BlockBeats News, on February 11, XION recently posted an article introducing its new infrastructure and application scenarios. XION announced the official launch of the DKIM module and the ZK module, becoming the first blockchain to directly store email authentication keys (DKIM) on-chain, and also the first consumer-grade L1 public chain to implement zero-knowledge verification at the protocol layer.
XION points out that existing email verification solutions (including projects like zkEmail) all rely on centralized DNS servers to obtain encryption keys. When email service providers rotate their keys, old verifications become invalid and there is no historical record to refer to. XION's DKIM module permanently stores these keys in on-chain state, completely eliminating reliance on centralized DNS infrastructure. Its ZK module implements zero-knowledge proof verification at the protocol layer, achieving 10 times the efficiency of smart contract solutions. Working together, these two modules allow users to prove any information in an email without revealing the email itself.
XION stated that currently about 61% of employees remain silent when witnessing misconduct, as traditional options are often "anonymous but ignored" or "speak up but risk losing their jobs." With the above infrastructure, XION has enabled various application scenarios, including:
Anonymous Reporting and Workplace Evaluation (Proving Employment Status Without Exposing Personal Information)
Wallet recovery without mnemonic phrases (email as backup key)
Purchase behavior and certificate verification (without excessive sharing of personal information)
Ticket resale and insurance claims without trust.

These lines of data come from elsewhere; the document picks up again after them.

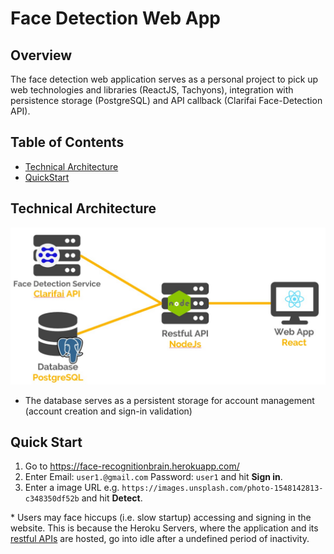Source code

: # Face Detection Web App
## Overview
The face detection web application serves as a personal project to pick up web technologies and libraries (ReactJS, Tachyons), integration with persistence storage (PostgreSQL) and API callback (Clarifai Face-Detection API).

## Table of Contents
- [Technical Architecture](#technical-architecture)
- [QuickStart](#quick-start)

## Technical Architecture
<img src="https://github.com/junrong09/facerecognition/blob/master/docs/imgs/architecture.jpg" alt="architecture" width="700"/>

* The database serves as a persistent storage for account management (account creation and sign-in validation)

## Quick Start
1. Go to https://face-recognitionbrain.herokuapp.com/
1. Enter Email: `user1.@gmail.com` Password: `user1` and hit **Sign in**.
1. Enter a image URL e.g. `https://images.unsplash.com/photo-1548142813-c348350df52b` and hit **Detect**.

\* Users may face hiccups (i.e. slow startup) accessing and signing in the website. This is because the Heroku Servers, where the application and its [restful APIs](https://github.com/junrong09/facerecognition_api/) are hosted, go into idle after a undefined period of inactivity.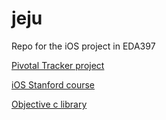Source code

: jeju
======

Repo for the iOS project in EDA397

[Pivotal Tracker project](https://www.pivotaltracker.com/s/projects/1044902)


[iOS Stanford course](https://itunes.apple.com/us/course/developing-ios-7-apps-for/id733644550)

[Objective c library](https://github.com/octokit/octokit.objc)
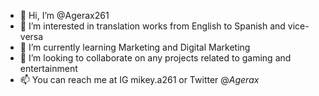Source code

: - 👋 Hi, I’m @Agerax261
- 👀 I’m interested in translation works from English to Spanish and vice-versa
- 🌱 I’m currently learning Marketing and Digital Marketing
- 💞️ I’m looking to collaborate on any projects related to gaming and entertainment
- 📫 You can reach me at IG mikey.a261 or Twitter @_Agerax_

<!---
Agerax261/Agerax261 is a ✨ special ✨ repository because its `README.md` (this file) appears on your GitHub profile.
You can click the Preview link to take a look at your changes.
--->
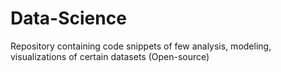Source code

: # Data-Science
Repository containing code snippets of few analysis, modeling, visualizations of certain datasets (Open-source)
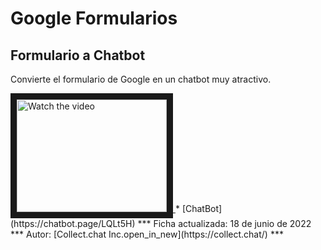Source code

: # Google Formularios

## Formulario a Chatbot
Convierte el formulario de Google en un chatbot muy atractivo.


<a href="https://youtu.be/pRfT9fUUaFM" target="_blank">
 <img src="https://lh3.googleusercontent.com/-DpmGnvMySo4/Y24Ik-LTZ7I/AAAAAAAA8PU/bWyoDu8bHEgUzwI-qPsAy3RjBqpfAwn1gCNcBGAsYHQ/s220-w220-h140-nd/Chat-forms%2Bthumbnail.gif" alt="Watch the video" width="240" height="180" border="10" />
</a>
* [ChatBot](https://chatbot.page/LQLt5H)
***
Ficha actualizada: 18 de junio de 2022
***
Autor: [Collect.chat Inc.open_in_new](https://collect.chat/)
***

Launched with support for Gmail and Apple Mail, covering approximately 3.8 billion email users worldwide (over 90% of the global email market). Currently, the XION platform has over 800,000 monthly active users, with more than 150 brands such as Uber, Amazon, and BMW already integrated. The official statement says, this is a verification infrastructure built for the existing internet, "verifiable for anything, with zero information leakage."